(Saved data entries)
____________________
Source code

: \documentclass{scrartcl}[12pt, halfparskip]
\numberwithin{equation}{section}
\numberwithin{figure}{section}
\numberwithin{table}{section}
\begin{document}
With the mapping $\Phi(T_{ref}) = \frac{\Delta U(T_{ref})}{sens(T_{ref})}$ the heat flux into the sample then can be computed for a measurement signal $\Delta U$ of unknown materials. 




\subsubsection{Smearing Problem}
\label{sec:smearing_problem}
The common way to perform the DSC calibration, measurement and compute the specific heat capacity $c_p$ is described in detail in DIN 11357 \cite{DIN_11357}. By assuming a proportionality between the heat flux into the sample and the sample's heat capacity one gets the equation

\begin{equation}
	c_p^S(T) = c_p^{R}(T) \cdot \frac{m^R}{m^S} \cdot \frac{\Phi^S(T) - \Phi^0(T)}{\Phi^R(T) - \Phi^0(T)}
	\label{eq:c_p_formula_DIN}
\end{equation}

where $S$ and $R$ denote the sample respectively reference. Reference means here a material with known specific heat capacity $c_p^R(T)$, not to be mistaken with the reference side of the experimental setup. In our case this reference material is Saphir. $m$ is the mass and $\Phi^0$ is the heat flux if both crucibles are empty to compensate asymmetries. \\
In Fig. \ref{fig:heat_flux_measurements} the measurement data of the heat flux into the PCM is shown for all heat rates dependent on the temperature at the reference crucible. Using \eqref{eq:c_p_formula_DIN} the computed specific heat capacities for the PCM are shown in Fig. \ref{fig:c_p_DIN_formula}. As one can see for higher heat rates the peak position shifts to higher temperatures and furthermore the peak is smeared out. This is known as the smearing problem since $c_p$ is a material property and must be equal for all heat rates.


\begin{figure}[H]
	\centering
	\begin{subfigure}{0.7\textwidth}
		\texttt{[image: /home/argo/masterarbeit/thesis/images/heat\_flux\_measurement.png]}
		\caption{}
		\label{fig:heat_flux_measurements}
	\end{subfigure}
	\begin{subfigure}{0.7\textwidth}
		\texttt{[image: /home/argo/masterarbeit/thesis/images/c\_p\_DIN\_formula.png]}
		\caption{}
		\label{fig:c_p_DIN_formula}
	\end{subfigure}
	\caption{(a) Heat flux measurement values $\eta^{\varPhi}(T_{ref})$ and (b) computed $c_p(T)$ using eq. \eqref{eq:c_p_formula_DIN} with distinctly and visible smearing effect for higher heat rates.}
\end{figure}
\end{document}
____________________
WORK REQUEST: Looking at the entries above, copy out every line in which "equation" occurs.

ANSWER:
\numberwithin{equation}{section}
The common way to perform the DSC calibration, measurement and compute the specific heat capacity $c_p$ is described in detail in DIN 11357 \cite{DIN_11357}. By assuming a proportionality between the heat flux into the sample and the sample's heat capacity one gets the equation
\begin{equation}
\end{equation}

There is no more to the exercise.